LA NOCHE era extremadamente calurosa como solo saben serlo las noches de canícula en Madrid, más aún cuando es época de Feria del Libro. La editorial Planeta celebraba su fiesta tradicional, al aire libre, con barra de refrescos y cerveza y dulces de hojaldre con miel, en pleno jardín de la Casa Árabe de Madrid. Y allí me planté después de dos años de sequía, de dos años sin las fiestas con las que el mundo editorial obsequia a los amigos después de días de firmas interminables. Llevaba en la mano una caña recién tirada y estaba saludando a antiguos colegas cuando se rompió la tira de una de mis sandalias. La miré, desolada: era el fin de una noche que prometía brindis y reencuentros, conversaciones largamente pospuestas, regresos a la vida.
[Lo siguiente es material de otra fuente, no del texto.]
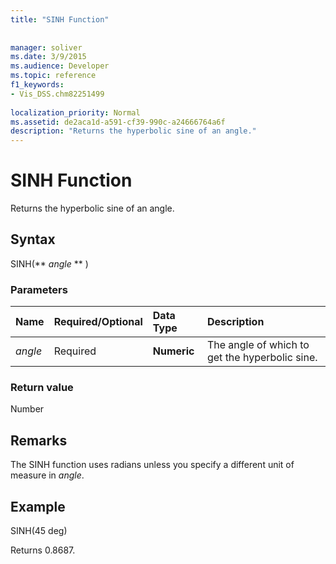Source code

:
 ```yaml
---
title: "SINH Function"
 
 
manager: soliver
ms.date: 3/9/2015
ms.audience: Developer
ms.topic: reference
f1_keywords:
- Vis_DSS.chm82251499
 
localization_priority: Normal
ms.assetid: de2aca1d-a591-cf39-990c-a24666764a6f
description: "Returns the hyperbolic sine of an angle."
---
```


# SINH Function

Returns the hyperbolic sine of an angle. 
  
## Syntax

SINH(** *angle* ** ) 
  
### Parameters

|**Name**|**Required/Optional**|**Data Type**|**Description**|
|:-----|:-----|:-----|:-----|
| _angle_ <br/> |Required  <br/> |**Numeric** <br/> |The angle of which to get the hyperbolic sine.  <br/> |
   
### Return value

Number
  
## Remarks

The SINH function uses radians unless you specify a different unit of measure in  _angle_.
  
## Example

SINH(45 deg) 
  
Returns 0.8687.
No podía caminar con la sandalia rota, y lo de seguir la fiesta descalza está muy bien para las películas, pero es poco práctico en la vida real.
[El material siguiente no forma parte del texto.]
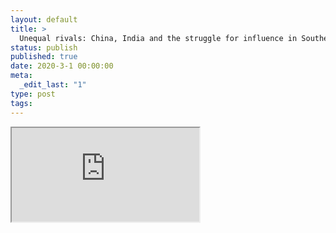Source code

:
 ```yaml
---
layout: default
title: >
  Unequal rivals: China, India and the struggle for influence in Southeast Asia
status: publish
published: true
date: 2020-3-1 00:00:00
meta:
  _edit_last: "1"
type: post
tags:
---
```

<div  id="qrcode"></div>
<div>
<iframe src="https://researchers.mq.edu.au/en/publications/unequal-rivals-china-india-and-the-struggle-for-influence-in-sout">
</iframe>
</div>

<script type="text/javascript" src="{site.baseurl}/js/qr/qrcode.js"></script>
<script type="text/javascript">
new QRCode(document.getElementById("qrcode"), "https://researchers.mq.edu.au/en/publications/unequal-rivals-china-india-and-the-struggle-for-influence-in-sout");
</script>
Estaba a punto de claudicar y marcharme a casa a maldecir mi suerte cuando una de las camareras que atendían la fiesta —una chica muy joven, muy guapa, de ojos vivísimos— me llevó a una esquina y apareció con una grapadora que no sé de dónde sacó. En dos minutos, y mediante una encantadora chapuza, recuperamos mi sandalia —cruzada ahora por dos enormes grapas, como dos cicatrices — y mis posibilidades de participar de una fiesta que habíamos esperando durante veinticuatro meses. Supongo que aquella chica llevaba horas trabajando, tirando cervezas, sirviendo bebidas, recogiendo sobras y barriendo los cristales rotos de alguna copa hecha trizas contra el suelo. Tenía todo el derecho a estar cansada, quizá harta, malhumorada incluso. No tenía por qué haberse preocupado ni por mí ni por mi sandalia rota: entre las obligaciones de una camarera no está la de hacer pequeños milagros. Pero hay personas que andan por el mundo intentando mejorar aquello que está a su alcance. Y el viernes por la noche, en el restaurante de la Casa Árabe, yo me encontré con una.